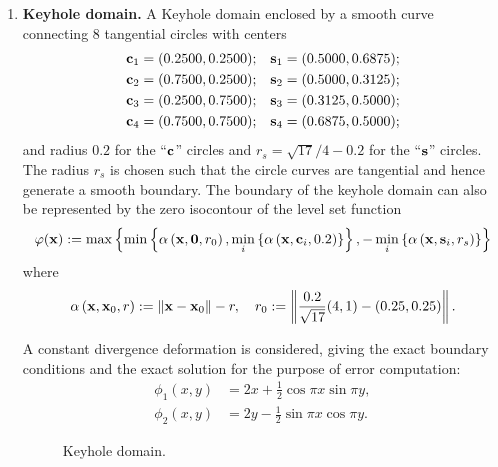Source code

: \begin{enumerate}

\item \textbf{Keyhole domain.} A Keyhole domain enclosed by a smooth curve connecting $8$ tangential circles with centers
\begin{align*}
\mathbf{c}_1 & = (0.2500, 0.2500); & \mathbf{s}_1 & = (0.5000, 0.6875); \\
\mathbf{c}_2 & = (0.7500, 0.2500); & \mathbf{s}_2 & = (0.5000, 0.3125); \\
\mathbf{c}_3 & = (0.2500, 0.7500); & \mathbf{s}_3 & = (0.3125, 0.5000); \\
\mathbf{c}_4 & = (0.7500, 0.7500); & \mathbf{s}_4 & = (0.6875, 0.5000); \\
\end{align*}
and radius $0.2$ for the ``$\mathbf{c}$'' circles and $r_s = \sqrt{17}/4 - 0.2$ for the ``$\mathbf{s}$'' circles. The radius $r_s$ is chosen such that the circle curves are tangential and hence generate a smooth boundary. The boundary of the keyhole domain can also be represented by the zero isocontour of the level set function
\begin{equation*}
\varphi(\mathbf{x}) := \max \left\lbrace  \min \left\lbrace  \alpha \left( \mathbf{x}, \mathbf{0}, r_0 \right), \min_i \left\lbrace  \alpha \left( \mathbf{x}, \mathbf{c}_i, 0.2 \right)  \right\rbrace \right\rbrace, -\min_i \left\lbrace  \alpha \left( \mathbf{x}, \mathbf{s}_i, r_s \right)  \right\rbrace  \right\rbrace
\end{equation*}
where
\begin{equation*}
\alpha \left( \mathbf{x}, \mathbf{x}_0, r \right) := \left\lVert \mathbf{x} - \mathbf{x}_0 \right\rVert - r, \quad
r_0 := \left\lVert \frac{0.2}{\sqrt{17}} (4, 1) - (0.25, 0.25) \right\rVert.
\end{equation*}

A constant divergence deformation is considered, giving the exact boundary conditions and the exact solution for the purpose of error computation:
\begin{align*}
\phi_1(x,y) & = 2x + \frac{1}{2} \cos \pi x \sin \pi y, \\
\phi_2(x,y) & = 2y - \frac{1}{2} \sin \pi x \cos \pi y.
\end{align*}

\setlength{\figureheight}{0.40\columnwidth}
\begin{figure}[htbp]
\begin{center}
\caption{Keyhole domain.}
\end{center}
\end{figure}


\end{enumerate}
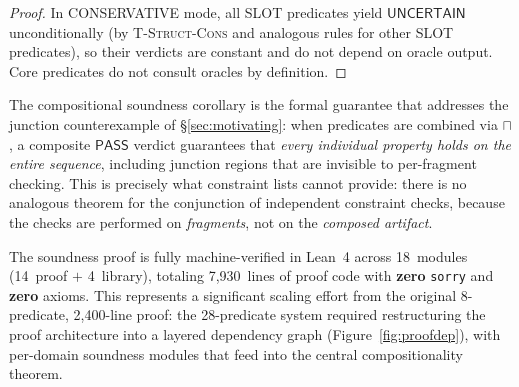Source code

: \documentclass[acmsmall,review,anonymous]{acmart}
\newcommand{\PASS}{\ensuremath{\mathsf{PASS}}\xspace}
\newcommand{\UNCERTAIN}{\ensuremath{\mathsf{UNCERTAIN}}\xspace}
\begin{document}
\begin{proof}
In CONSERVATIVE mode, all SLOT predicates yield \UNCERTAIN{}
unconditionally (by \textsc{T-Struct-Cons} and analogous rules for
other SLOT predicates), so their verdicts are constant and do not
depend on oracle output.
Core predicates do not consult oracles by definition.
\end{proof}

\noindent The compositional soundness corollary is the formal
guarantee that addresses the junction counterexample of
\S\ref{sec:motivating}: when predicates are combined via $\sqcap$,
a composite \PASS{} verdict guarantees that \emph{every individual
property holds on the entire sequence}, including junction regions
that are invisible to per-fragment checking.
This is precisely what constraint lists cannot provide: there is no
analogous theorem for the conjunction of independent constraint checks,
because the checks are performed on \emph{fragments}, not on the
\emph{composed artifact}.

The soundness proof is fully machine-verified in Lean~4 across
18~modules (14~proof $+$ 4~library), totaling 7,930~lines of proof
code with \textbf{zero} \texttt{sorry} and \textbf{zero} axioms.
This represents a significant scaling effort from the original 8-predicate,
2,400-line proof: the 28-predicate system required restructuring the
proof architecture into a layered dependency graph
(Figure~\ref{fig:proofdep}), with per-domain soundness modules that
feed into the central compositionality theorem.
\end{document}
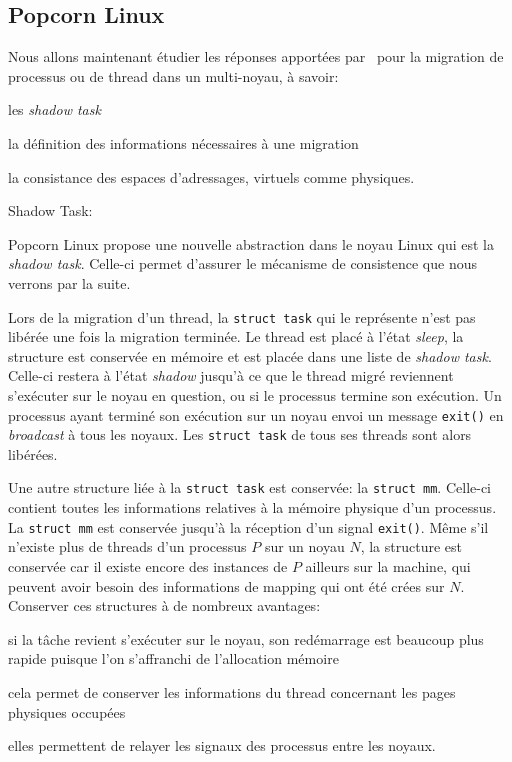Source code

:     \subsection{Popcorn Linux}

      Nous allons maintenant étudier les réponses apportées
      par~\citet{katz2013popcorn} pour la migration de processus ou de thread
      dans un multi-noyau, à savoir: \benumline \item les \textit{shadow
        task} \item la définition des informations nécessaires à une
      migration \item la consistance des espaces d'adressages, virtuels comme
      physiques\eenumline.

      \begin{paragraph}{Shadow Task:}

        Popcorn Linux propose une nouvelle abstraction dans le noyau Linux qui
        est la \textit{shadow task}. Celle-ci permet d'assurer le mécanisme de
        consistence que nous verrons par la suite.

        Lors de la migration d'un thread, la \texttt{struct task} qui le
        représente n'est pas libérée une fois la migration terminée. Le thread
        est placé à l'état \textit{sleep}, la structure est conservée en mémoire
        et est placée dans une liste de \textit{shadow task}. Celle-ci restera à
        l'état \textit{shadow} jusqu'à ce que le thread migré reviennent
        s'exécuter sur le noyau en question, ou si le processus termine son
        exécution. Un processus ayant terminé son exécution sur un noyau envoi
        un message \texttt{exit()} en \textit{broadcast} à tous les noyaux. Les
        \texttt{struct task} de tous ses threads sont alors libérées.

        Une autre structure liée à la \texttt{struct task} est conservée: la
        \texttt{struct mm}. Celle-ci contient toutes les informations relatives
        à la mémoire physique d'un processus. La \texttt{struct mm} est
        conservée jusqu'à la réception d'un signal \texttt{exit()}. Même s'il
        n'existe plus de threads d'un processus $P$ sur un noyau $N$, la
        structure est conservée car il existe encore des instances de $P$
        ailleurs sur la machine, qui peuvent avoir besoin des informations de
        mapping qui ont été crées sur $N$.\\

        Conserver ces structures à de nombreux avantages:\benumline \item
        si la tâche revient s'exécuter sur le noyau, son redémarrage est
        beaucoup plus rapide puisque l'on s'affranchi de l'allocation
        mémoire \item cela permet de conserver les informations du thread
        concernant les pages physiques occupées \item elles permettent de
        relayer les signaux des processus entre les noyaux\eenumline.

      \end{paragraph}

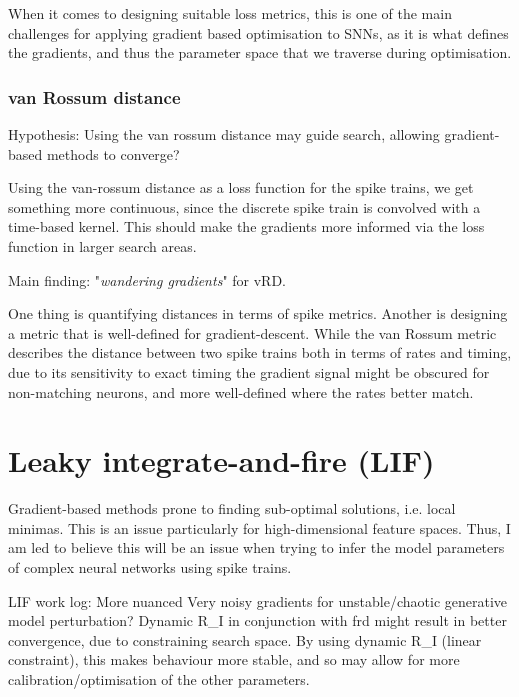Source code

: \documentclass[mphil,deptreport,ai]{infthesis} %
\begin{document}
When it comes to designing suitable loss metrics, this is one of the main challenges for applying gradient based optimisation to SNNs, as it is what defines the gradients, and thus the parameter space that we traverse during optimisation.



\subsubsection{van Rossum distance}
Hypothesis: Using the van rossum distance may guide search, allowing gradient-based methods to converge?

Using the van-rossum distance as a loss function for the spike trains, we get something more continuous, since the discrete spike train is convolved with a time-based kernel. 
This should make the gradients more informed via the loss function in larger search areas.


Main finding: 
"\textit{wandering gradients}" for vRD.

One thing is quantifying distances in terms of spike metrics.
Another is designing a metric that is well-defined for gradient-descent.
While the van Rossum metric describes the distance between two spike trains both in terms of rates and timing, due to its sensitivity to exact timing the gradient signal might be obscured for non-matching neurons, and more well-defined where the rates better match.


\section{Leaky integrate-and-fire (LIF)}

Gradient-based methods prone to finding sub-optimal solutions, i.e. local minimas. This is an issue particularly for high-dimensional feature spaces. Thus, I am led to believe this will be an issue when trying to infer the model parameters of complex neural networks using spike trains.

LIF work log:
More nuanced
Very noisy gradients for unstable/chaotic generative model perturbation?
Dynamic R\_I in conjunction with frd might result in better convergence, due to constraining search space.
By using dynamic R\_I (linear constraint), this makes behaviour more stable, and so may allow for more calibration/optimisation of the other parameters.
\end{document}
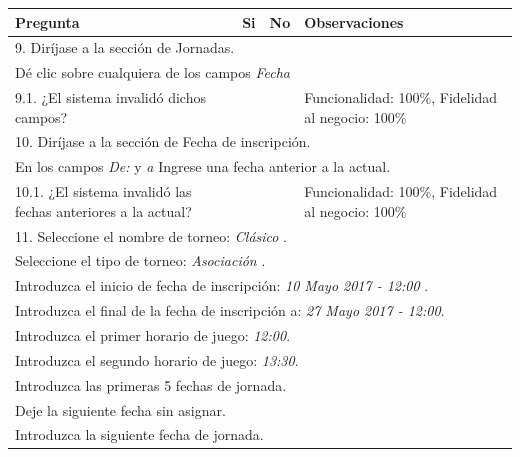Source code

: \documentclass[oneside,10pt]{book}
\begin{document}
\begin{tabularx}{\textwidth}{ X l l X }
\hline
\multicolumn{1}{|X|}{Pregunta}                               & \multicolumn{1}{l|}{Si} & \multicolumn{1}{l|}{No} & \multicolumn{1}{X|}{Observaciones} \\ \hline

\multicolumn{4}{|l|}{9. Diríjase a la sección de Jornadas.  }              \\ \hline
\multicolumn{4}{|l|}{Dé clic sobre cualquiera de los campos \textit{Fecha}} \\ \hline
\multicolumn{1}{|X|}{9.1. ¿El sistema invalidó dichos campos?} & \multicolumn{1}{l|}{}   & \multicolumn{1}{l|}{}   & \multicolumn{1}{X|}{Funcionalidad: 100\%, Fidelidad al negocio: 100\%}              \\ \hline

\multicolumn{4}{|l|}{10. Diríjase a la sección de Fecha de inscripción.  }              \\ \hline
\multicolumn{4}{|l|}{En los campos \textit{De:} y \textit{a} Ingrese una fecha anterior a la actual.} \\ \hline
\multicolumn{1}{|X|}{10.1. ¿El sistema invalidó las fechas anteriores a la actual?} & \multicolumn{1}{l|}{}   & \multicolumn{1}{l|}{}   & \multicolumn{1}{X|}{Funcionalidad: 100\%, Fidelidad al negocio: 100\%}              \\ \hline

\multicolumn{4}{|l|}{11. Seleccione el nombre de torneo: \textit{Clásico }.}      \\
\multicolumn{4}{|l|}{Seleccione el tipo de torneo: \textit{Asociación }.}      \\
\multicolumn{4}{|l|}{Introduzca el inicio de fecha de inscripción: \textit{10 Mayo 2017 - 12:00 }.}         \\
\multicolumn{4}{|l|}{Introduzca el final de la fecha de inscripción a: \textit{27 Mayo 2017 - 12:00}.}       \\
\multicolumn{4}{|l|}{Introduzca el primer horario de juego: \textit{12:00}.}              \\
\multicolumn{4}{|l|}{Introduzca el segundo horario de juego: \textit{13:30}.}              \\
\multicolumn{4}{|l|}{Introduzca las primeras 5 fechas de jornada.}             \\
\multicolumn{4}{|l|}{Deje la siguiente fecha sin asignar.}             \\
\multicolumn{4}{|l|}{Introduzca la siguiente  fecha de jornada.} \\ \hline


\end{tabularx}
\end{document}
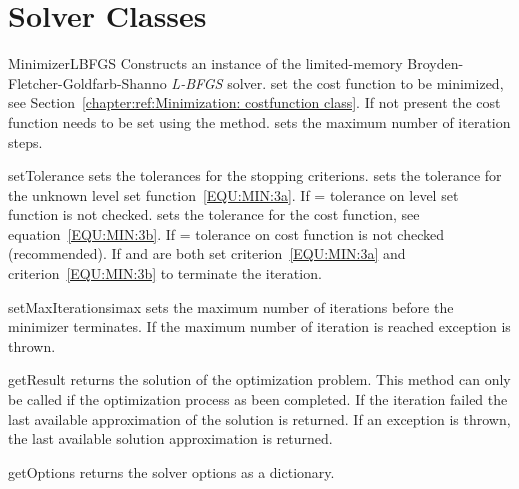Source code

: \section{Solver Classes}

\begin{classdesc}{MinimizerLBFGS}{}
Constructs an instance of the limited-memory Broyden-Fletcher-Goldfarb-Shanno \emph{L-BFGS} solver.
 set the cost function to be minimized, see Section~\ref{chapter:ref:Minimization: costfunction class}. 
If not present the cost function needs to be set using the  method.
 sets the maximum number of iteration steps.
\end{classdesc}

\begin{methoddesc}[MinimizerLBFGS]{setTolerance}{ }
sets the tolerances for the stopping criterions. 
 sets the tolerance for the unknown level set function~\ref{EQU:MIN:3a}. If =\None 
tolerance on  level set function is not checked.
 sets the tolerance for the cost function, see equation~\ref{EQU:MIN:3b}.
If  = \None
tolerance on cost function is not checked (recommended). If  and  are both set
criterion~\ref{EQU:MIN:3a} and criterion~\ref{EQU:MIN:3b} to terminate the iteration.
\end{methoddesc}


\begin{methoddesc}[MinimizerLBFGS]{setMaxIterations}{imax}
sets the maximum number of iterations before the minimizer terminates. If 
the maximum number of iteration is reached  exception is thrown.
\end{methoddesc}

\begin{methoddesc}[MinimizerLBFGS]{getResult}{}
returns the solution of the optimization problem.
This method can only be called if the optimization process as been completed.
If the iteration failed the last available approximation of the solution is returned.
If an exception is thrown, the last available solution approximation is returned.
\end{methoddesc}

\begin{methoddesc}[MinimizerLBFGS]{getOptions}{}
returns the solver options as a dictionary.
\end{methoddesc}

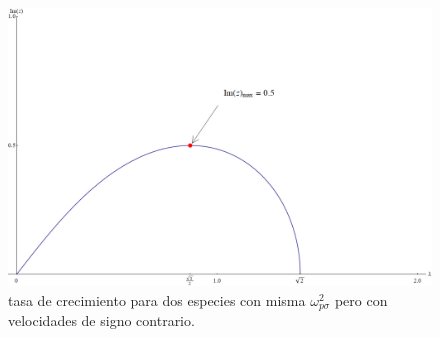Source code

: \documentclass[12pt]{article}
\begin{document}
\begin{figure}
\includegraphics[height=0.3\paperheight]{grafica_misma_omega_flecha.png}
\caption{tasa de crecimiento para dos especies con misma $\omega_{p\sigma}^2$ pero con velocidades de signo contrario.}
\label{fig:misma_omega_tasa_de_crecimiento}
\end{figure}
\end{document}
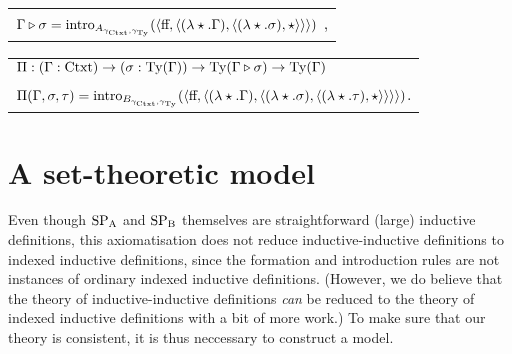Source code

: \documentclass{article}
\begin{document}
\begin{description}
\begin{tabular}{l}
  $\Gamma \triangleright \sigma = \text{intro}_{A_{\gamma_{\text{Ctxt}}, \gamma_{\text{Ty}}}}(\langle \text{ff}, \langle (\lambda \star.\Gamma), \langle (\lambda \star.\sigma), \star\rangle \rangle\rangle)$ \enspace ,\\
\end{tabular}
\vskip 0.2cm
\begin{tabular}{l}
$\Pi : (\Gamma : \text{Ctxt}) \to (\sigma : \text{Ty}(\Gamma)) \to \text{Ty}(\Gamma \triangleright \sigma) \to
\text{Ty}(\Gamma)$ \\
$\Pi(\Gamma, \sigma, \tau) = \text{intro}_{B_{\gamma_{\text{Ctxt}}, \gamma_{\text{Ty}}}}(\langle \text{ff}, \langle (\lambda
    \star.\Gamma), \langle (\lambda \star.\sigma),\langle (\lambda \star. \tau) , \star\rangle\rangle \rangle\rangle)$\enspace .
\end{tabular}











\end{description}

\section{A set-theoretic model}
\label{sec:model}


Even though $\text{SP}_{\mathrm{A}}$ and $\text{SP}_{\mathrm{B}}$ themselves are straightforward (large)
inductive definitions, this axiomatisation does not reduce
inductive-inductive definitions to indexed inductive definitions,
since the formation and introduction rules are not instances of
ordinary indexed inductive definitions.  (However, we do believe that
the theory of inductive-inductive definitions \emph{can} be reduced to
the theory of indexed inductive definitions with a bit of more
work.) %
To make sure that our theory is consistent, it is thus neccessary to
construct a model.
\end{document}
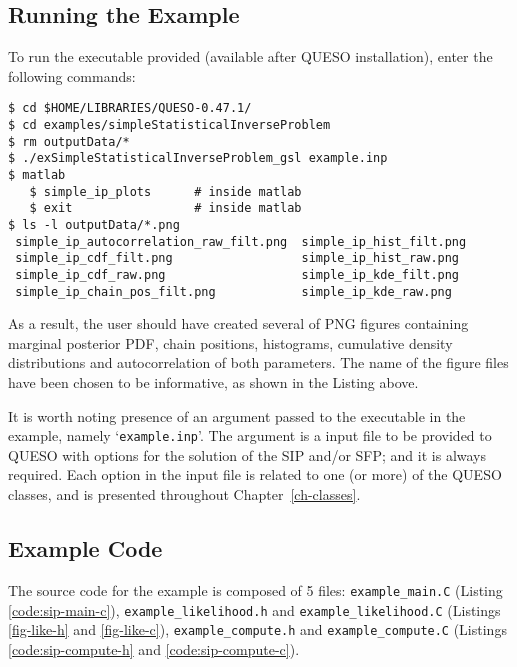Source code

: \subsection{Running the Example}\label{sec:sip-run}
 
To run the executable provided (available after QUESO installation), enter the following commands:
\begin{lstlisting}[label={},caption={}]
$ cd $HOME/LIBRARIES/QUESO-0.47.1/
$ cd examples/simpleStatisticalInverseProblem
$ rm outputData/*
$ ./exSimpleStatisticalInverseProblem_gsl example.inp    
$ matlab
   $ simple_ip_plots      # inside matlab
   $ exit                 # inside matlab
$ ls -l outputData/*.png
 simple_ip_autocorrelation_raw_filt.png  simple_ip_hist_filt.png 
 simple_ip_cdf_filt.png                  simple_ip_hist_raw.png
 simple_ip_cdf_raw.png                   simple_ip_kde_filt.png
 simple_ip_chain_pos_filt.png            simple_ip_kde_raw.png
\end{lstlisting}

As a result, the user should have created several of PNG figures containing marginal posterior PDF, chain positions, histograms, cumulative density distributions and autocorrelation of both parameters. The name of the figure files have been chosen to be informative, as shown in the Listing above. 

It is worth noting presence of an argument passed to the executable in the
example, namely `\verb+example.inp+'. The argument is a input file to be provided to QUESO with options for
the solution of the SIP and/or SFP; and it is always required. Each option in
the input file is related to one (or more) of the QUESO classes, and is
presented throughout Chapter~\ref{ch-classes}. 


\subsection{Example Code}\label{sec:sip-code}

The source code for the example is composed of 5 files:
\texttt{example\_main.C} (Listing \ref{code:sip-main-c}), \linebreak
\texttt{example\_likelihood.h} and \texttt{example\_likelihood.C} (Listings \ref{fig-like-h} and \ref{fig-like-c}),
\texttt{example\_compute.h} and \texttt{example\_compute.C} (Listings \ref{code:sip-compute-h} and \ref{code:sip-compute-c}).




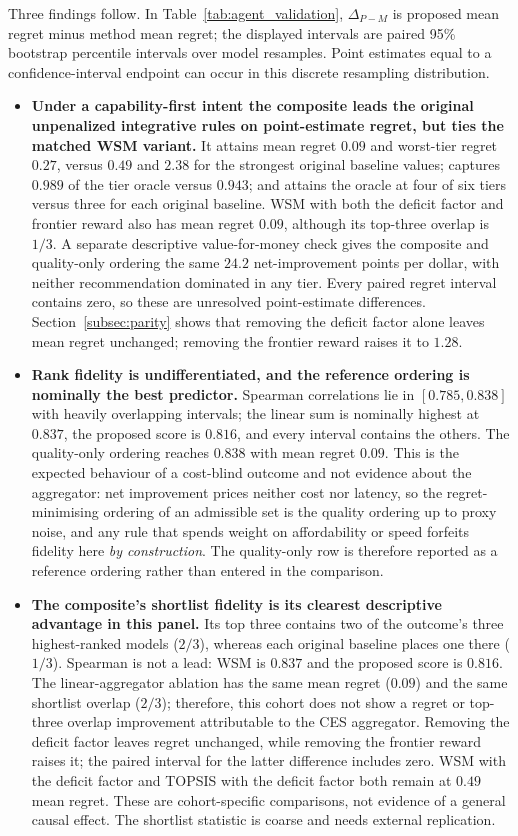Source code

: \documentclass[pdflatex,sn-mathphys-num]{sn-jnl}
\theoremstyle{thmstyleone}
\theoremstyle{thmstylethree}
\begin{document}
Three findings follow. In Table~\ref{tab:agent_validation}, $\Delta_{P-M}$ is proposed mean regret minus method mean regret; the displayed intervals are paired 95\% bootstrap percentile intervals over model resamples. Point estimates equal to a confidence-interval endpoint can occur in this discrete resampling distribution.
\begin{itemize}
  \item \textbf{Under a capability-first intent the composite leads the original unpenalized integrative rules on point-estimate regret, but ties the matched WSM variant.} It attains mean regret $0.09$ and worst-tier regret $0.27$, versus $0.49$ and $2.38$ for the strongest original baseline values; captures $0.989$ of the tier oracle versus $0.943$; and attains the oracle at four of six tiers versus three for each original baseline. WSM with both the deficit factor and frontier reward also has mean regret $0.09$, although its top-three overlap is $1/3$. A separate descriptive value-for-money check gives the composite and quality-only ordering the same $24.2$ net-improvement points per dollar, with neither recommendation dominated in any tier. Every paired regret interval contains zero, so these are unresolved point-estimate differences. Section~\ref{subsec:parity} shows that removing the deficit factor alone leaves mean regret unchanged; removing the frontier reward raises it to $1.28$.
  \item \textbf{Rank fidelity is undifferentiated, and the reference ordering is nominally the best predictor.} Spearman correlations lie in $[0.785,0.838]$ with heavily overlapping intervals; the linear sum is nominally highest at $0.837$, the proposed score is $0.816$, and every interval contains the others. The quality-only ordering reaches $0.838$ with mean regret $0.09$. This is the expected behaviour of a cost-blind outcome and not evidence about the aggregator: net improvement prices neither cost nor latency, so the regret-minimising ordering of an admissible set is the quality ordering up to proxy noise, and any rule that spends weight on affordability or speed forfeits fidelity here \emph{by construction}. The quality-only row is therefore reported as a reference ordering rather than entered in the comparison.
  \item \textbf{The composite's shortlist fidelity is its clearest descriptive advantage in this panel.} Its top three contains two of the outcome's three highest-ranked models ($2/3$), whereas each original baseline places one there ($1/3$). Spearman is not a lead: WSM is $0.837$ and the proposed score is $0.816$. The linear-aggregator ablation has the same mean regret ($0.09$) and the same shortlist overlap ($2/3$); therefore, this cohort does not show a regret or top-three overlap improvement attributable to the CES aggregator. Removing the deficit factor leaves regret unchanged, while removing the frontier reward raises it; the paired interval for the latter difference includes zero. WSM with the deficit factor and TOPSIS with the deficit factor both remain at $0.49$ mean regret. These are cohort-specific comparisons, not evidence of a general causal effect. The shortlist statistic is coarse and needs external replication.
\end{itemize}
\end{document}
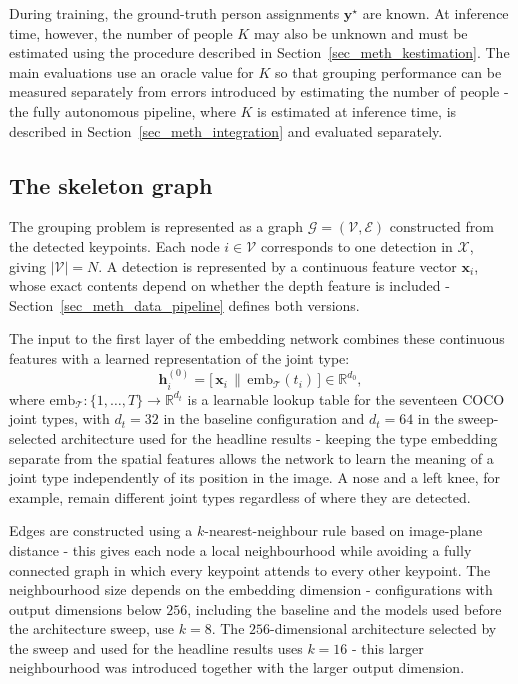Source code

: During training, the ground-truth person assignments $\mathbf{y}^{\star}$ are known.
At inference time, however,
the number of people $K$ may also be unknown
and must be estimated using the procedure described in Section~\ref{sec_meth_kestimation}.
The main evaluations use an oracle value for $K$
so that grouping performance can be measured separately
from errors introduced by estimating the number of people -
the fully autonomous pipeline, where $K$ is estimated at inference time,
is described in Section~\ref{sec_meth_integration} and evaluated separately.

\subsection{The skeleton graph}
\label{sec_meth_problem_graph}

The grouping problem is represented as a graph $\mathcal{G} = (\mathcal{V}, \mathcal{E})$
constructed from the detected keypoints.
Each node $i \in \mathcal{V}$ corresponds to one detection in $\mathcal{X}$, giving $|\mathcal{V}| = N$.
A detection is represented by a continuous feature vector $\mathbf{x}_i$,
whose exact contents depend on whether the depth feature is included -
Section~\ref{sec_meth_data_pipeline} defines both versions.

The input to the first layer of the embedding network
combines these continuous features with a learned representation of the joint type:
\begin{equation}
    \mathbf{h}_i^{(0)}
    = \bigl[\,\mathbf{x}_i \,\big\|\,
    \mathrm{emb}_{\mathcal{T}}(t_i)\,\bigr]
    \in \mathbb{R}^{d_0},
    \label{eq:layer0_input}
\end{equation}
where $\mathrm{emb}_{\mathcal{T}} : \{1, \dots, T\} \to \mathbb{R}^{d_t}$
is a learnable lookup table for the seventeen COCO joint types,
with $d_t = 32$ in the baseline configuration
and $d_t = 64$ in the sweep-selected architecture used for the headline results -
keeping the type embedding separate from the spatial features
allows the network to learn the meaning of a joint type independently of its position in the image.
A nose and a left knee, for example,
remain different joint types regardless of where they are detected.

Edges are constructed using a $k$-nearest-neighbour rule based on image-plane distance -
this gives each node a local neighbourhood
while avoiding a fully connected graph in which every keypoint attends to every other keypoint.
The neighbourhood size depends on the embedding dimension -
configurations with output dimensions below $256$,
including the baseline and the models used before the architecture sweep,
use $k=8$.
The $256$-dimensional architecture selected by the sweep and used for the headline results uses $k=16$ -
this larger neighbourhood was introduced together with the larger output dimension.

----------

▶ [ACTIVITY]: Copy whichever lines of the records above contain the word "grouping".

▶ [TASK RESULT]:
so that grouping performance can be measured separately
The grouping problem is represented as a graph $\mathcal{G} = (\mathcal{V}, \mathcal{E})$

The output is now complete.